→ Work instructions:
Among the lines below, how many carry the string "valign"? Reply with a number and nothing else.

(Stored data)

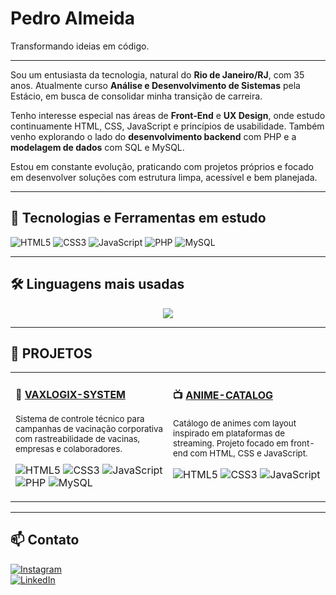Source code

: # Pedro Almeida

Transformando ideias em código.

---

Sou um entusiasta da tecnologia, natural do **Rio de Janeiro/RJ**, com 35 anos. Atualmente curso **Análise e Desenvolvimento de Sistemas** pela Estácio, em busca de consolidar minha transição de carreira.

Tenho interesse especial nas áreas de **Front-End** e **UX Design**, onde estudo continuamente HTML, CSS, JavaScript e princípios de usabilidade. Também venho explorando o lado do **desenvolvimento backend** com PHP e a **modelagem de dados** com SQL e MySQL.

Estou em constante evolução, praticando com projetos próprios e focado em desenvolver soluções com estrutura limpa, acessível e bem planejada.

---

## 🚀 Tecnologias e Ferramentas em estudo

<p>
  <img src="https://img.shields.io/badge/HTML5-E44D26?style=for-the-badge&logo=html5&logoColor=white" alt="HTML5" title="HTML5"/>
  <img src="https://img.shields.io/badge/CSS3-264de4?style=for-the-badge&logo=css3&logoColor=white" alt="CSS3" title="CSS3"/>
  <img src="https://img.shields.io/badge/JavaScript-F7DF1E?style=for-the-badge&logo=javascript&logoColor=black" alt="JavaScript" title="JavaScript"/>
  <img src="https://img.shields.io/badge/PHP-777BB4?style=for-the-badge&logo=php&logoColor=white" alt="PHP" title="PHP"/>
  <img src="https://img.shields.io/badge/MySQL-00758F?style=for-the-badge&logo=mysql&logoColor=white" alt="MySQL" title="MySQL"/>
</p>

---

## 🛠️ Linguagens mais usadas

<p align="center">
  <img src="https://github-readme-stats.vercel.app/api/top-langs/?username=almeidahpedro&layout=compact&theme=dark&langs_count=6" />
</p>

---

## 📂 PROJETOS

<table>
  <tr>
    <td valign="top" width="50%">

#### 💉 [VAXLOGIX-SYSTEM](https://github.com/almeidahpedro/vaxlogix-system)
<sub>Sistema de controle técnico para campanhas de vacinação corporativa com rastreabilidade de vacinas, empresas e colaboradores.</sub>

![HTML5](https://img.shields.io/badge/HTML5-E44D26?style=flat-square&logo=html5&logoColor=white)
![CSS3](https://img.shields.io/badge/CSS3-264de4?style=flat-square&logo=css3&logoColor=white)
![JavaScript](https://img.shields.io/badge/JavaScript-F7DF1E?style=flat-square&logo=javascript&logoColor=black)
![PHP](https://img.shields.io/badge/PHP-777BB4?style=flat-square&logo=php&logoColor=white)
![MySQL](https://img.shields.io/badge/MySQL-00758F?style=flat-square&logo=mysql&logoColor=white)

</td>
<td valign="top" width="50%">

#### 📺 [ANIME-CATALOG](https://github.com/almeidahpedro/anime-catalog)

<sub>Catálogo de animes com layout inspirado em plataformas de streaming. Projeto focado em front-end com HTML, CSS e JavaScript.</sub>

![HTML5](https://img.shields.io/badge/HTML5-E44D26?style=flat-square&logo=html5&logoColor=white)
![CSS3](https://img.shields.io/badge/CSS3-264de4?style=flat-square&logo=css3&logoColor=white)
![JavaScript](https://img.shields.io/badge/JavaScript-F7DF1E?style=flat-square&logo=javascript&logoColor=black)

</td>
  </tr>
</table>

---

## 📫 Contato

[![Instagram](https://img.shields.io/badge/Instagram-%23E4405F?style=for-the-badge&logo=instagram&logoColor=white)](https://www.instagram.com/almeidahpedro)  
[![LinkedIn](https://img.shields.io/badge/LinkedIn-%230077B5?style=for-the-badge&logo=linkedin&logoColor=white)](https://www.linkedin.com/in/almeidahpedro)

→ Written response:
2